David Foster Wallace was a great writer of fiction. He was not a great writer of popular math exposition, as this book shows.

The main reason I read this book, besides just curiosity about one of the lesser-read Wallace books, was my interest in figuring out a certain infamous scene in Wallace's wonderful novel Infinite Jest. In that scene, one character (Michael Pemulis) dictates to another a description of a mathematical method, based on the Mean Value Theorem, that he says will simplify the calculations involved in playing a certain complicated wargame. But Pemulis' proposed method does not actually make any mathematical sense. (He states the Mean Value Theorem correctly, but there is no useful way to apply it to the problem he wants show more to solve.) Ever since reading that scene, I've wondered if this was a mistake on Wallace's part or a deliberate choice intended to cast doubt on Pemulis' mathematical ability.
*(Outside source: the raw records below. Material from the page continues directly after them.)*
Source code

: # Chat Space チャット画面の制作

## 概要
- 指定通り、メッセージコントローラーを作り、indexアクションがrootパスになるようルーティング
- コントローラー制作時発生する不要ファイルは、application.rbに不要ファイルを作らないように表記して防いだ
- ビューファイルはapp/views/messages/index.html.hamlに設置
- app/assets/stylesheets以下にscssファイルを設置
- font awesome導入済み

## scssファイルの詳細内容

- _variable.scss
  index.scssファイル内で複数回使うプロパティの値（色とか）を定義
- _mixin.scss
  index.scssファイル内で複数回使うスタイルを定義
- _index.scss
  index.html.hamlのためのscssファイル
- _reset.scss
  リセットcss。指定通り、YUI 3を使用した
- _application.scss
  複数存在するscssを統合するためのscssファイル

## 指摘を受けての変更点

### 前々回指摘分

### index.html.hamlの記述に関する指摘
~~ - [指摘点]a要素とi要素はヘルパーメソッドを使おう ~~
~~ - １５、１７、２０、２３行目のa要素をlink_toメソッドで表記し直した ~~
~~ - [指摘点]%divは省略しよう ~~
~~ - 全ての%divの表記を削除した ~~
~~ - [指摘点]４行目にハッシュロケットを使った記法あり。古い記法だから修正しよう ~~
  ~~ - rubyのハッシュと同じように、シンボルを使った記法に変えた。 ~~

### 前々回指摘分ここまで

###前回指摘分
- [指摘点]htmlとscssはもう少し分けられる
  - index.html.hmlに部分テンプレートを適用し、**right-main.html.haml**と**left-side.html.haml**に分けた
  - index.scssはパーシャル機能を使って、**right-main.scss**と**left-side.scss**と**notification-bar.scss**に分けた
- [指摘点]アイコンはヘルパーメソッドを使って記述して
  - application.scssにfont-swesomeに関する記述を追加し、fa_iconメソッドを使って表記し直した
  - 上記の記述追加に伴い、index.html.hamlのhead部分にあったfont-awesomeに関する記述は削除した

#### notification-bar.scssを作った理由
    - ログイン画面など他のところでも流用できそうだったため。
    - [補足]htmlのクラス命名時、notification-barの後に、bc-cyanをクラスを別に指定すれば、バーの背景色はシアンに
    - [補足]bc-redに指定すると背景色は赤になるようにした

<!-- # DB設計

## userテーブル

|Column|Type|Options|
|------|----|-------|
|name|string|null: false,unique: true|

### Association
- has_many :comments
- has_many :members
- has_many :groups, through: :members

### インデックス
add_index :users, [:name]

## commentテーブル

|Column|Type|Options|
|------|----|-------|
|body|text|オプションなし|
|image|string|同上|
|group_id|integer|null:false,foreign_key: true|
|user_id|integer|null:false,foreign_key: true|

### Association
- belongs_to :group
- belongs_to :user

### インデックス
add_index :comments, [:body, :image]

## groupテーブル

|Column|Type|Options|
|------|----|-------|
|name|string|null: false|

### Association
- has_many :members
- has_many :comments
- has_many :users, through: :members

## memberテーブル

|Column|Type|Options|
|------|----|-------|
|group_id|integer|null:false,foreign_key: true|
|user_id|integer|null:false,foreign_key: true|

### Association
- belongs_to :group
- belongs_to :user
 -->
Since Everything and More deals with some of the same sort of math that appeared in that scene (elementary calculus), it seemed like a good place to look for answers about Wallace's own grasp of that material.

Unfortunately, it was. This book is full of errors. A lot of them are just terminological solecisms that general readers won't notice or care about, but there are also some mathematical arguments in the book that are seriously flawed -- some of them much worse, in fact, than Pemulis' argument. (Some of them are wrong in an utterly weird, "only a stoned undergrad at 3 AM could think like this" way, which makes me wonder how on earth they got found their way into the book -- extreme time pressure, maybe?) I'm now forced to conclude that the Mean Value Theorem thing in IJ is not a sly bit of characterization, but simple authorial incompetence.

Everything and More is also very poorly written and organized. There's very little of the usual Wallace charm and cleverness, and a lot of aimless rambling, needless distinctions and clarifications-that-don't-really-clarify. Anyone who reads this book without no knowledge of the relevant math will come out of the experience with the impression that it is incredibly thorny and complicated and that Wallace has done his heroic best to shape it into some popularly presentable form. As it happens, most of the math is actually quite simple, and most of the appearance of complexity here is an artifact of Wallace's style -- the result of inconsequential (or incorrect!) nitpicking and a dizzying, needlessly scattered order of presentation.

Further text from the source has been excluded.